Фрэнк юркнул под одеяло. Капитан Майснер совершал свой ночной обход. Он остановился около камеры Леоне к почему-то долго прислушивался. Потом Лоне расслышал, как чиркнула спичка, очевидно, Майснер закурил. Потом снова раздался звук удаляющихся шагов. Леоне лежал, заложив руки за голову. Суровая реальность снова окружала его. Каменные стены, запертая на замок дверь. Одиночество и нестерпимая тоска тисками сжали вдруг его сердце. Неужели еще почти полгода ему суждено ни за что томиться в этой тюряге? Где справедливость? Он вспомнил, как однажды, когда кто-то из учителей, может быть, даже Драмгул, несправедливо наказал его, он, Фрэнк Леоне, вернувшись домой, решительно открыл дверь в кабинет отца. Вся эта сцена теперь снова поднялась в его памяти, и он снова пережил ее наяву.

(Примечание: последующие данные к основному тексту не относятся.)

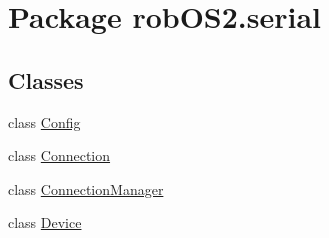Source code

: \hypertarget{namespacerob_o_s2_1_1serial}{
\section{Package robOS2.serial}
\label{namespacerob_o_s2_1_1serial}
}
\subsection*{Classes}
\begin{DoxyCompactItemize}
\item 
class \hyperlink{classrob_o_s2_1_1serial_1_1_config}{Config}
\item 
class \hyperlink{classrob_o_s2_1_1serial_1_1_connection}{Connection}
\item 
class \hyperlink{classrob_o_s2_1_1serial_1_1_connection_manager}{ConnectionManager}
\item 
class \hyperlink{classrob_o_s2_1_1serial_1_1_device}{Device}
\end{DoxyCompactItemize}
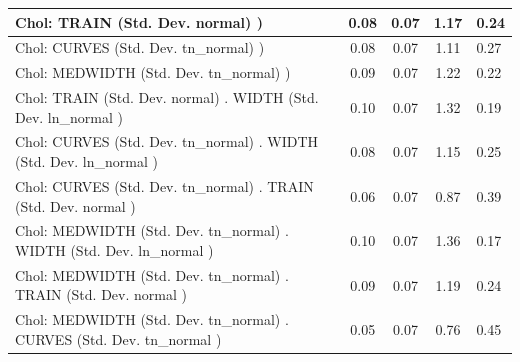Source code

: \begin{table}
\begin{center}
\begin{tabular}{|l|l|c|c|c|l|}
			\hline
			 Chol: TRAIN (Std. Dev. normal) ) &  & 0.08 & 0.07 & 1.17 & 0.24 \\
			\hline
			 Chol: CURVES (Std. Dev. tn_normal) ) &  & 0.08 & 0.07 & 1.11 & 0.27 \\
			\hline
			 Chol: MEDWIDTH (Std. Dev. tn_normal) ) &  & 0.09 & 0.07 & 1.22 & 0.22 \\
			\hline
			 Chol: TRAIN (Std. Dev. normal) . WIDTH (Std. Dev.   ln_normal ) &  & 0.10 & 0.07 & 1.32 & 0.19 \\
			\hline
			 Chol: CURVES (Std. Dev. tn_normal) . WIDTH (Std. Dev.   ln_normal ) &  & 0.08 & 0.07 & 1.15 & 0.25 \\
			\hline
			 Chol: CURVES (Std. Dev. tn_normal) . TRAIN (Std. Dev.   normal ) &  & 0.06 & 0.07 & 0.87 & 0.39 \\
			\hline
			 Chol: MEDWIDTH (Std. Dev. tn_normal) . WIDTH (Std. Dev.   ln_normal ) &  & 0.10 & 0.07 & 1.36 & 0.17 \\
			\hline
			 Chol: MEDWIDTH (Std. Dev. tn_normal) . TRAIN (Std. Dev.   normal ) &  & 0.09 & 0.07 & 1.19 & 0.24 \\
			\hline
			 Chol: MEDWIDTH (Std. Dev. tn_normal) . CURVES (Std. Dev.   tn_normal ) &  & 0.05 & 0.07 & 0.76 & 0.45 \\
			\hline
		\end{tabular}
	\end{center}
\end{table}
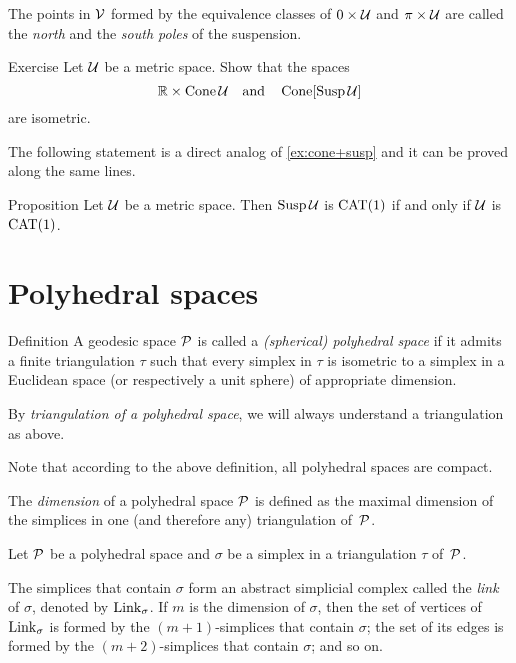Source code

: The points in $\mathcal{V}$ formed by the equivalence classes of $0\times\mathcal{U}$ and $\pi\times\mathcal{U}$ are called  the {}\emph{north} and the \emph{south poles} of the suspension.

\begin{thm}{Exercise}\label{ex:product-cone}
Let $\mathcal{U}$ be a metric space.
Show that the spaces 
\[\mathbb{R}\times \mathop{\rm Cone}\nolimits\mathcal{U}\quad\text{and}\quad\mathop{\rm Cone}\nolimits[\mathop{\rm Susp}\nolimits\mathcal{U}]\]
are  isometric.
\end{thm}

The following statement is a direct analog of \ref{ex:cone+susp} and it can be proved along the same lines.

\begin{thm}{Proposition}\label{prop:susp}
Let $\mathcal{U}$ be a metric space.
Then $\mathop{\rm Susp}\nolimits\mathcal{U}$ is  $\mathrm{CAT}(1)$ if and only if $\mathcal{U}$ is $\mathrm{CAT}(1)$.
\end{thm}

\section{Polyhedral spaces}

\begin{thm}{Definition}\label{def:poly}
A geodesic space $\mathcal{P}$ is called  
a \emph{(spherical) polyhedral space} 
if it admits a finite triangulation $\tau$ 
such that every simplex in $\tau$ is isometric to a simplex in a Euclidean space (or respectively a unit sphere) of appropriate dimension.

By \emph{triangulation of a polyhedral space}, 
we will always understand a triangulation as above. 
\end{thm}

Note that according to the above definition,
all polyhedral spaces are compact.

The \emph{dimension} of a polyhedral space $\mathcal{P}$
is defined as the maximal dimension of the simplices 
in one (and therefore any) triangulation of~$\mathcal{P}$.

Let $\mathcal{P}$ be a polyhedral space
and $\sigma$ be a simplex in a triangulation $\tau$ of~$\mathcal{P}$.

The simplices that  contain $\sigma$
form an abstract simplicial complex called the \emph{link} of $\sigma$, 
denoted by $\mathop{\rm Link}\nolimits_\sigma$.
If $m$ is  the dimension of $\sigma$,
then the set of vertices of $\mathop{\rm Link}\nolimits_\sigma$
is formed by the $(m+1)$-simplices that  contain $\sigma$;
the set of its edges is formed by the $(m+2)$-simplices 
that contain $\sigma$; and so on.

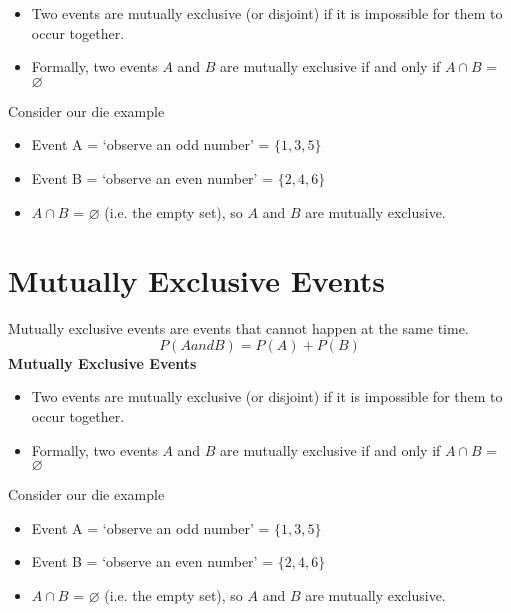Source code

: \documentclass[]{report}
\begin{document}
\begin{itemize}
\item Two events are mutually exclusive (or disjoint) if it is impossible for
them to occur together.
\item Formally, two events $A$ and $B$ are mutually exclusive if and only if
$A\cap B$ = $\varnothing$ \end{itemize}\bigskip
Consider our die example
\begin{itemize}
\item Event A = `observe an odd number' = $\{1,3,5\}$
\item Event B = `observe an even number' = $\{2,4,6\}$

\item $A\cap B$ = $\varnothing$ (i.e. the empty set), so $A$ and $B$ are mutually exclusive.
\end{itemize}



\section{Mutually Exclusive Events}
Mutually exclusive events are events that cannot happen at the same time.
\[ P(A and B) = P(A) + P(B) \]
\noindent \textbf{Mutually Exclusive Events}
\begin{itemize}
\item Two events are mutually exclusive (or disjoint) if it is impossible for
them to occur together.
\item Formally, two events $A$ and $B$ are mutually exclusive if and only if
$A\cap B$ = $\varnothing$ \end{itemize}\bigskip
Consider our die example
\begin{itemize} 
\item Event A = `observe an odd number' = $\{1,3,5\}$
\item Event B = `observe an even number' = $\{2,4,6\}$

\item $A\cap B$ = $\varnothing$ (i.e. the empty set), so $A$ and $B$ are mutually exclusive.
\end{itemize}
\end{document}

— Так где же твоя хваленая справедливость?! — с надрывом спросил Фрэнк с порога. — Мне опять сегодня поставили двойку ни за что.
— Терпи, — сказал отец.
— Но почему я должен терпеть?
— Потому что в жизни с тобой часто будут поступать несправедливо. И если по каждому незначительному поводу ты будешь так переживать, то очень скоро сойдешь с ума. Подумаешь, двойку получил.
— Но ведь это и в самом деле несправедливо! — сказал Фрэнк.
— Это чертово общество построено на несправедливости! — сказал вдруг тогда отец. — Они все лишь прикрываются этими священными словами — справедливость, благородство, милосердие. Они сделали из этих слов учебник литературы, который на самом деле ничего общего не имеет ни с настоящей литературой, ни с жизнью, у которой совсем другие законы.
— Но в жизни, — спросил тогда Фрэнк, — в жизни есть справедливость?
— В жизни? — переспросил задумчиво отец.
Он помолчал, видно, размышляя над тем сказать ли сыну всю правду, как он думает, или нет. Ведь Фрэнку было тогда всего тринадцать лет, он был еще почти ребенок.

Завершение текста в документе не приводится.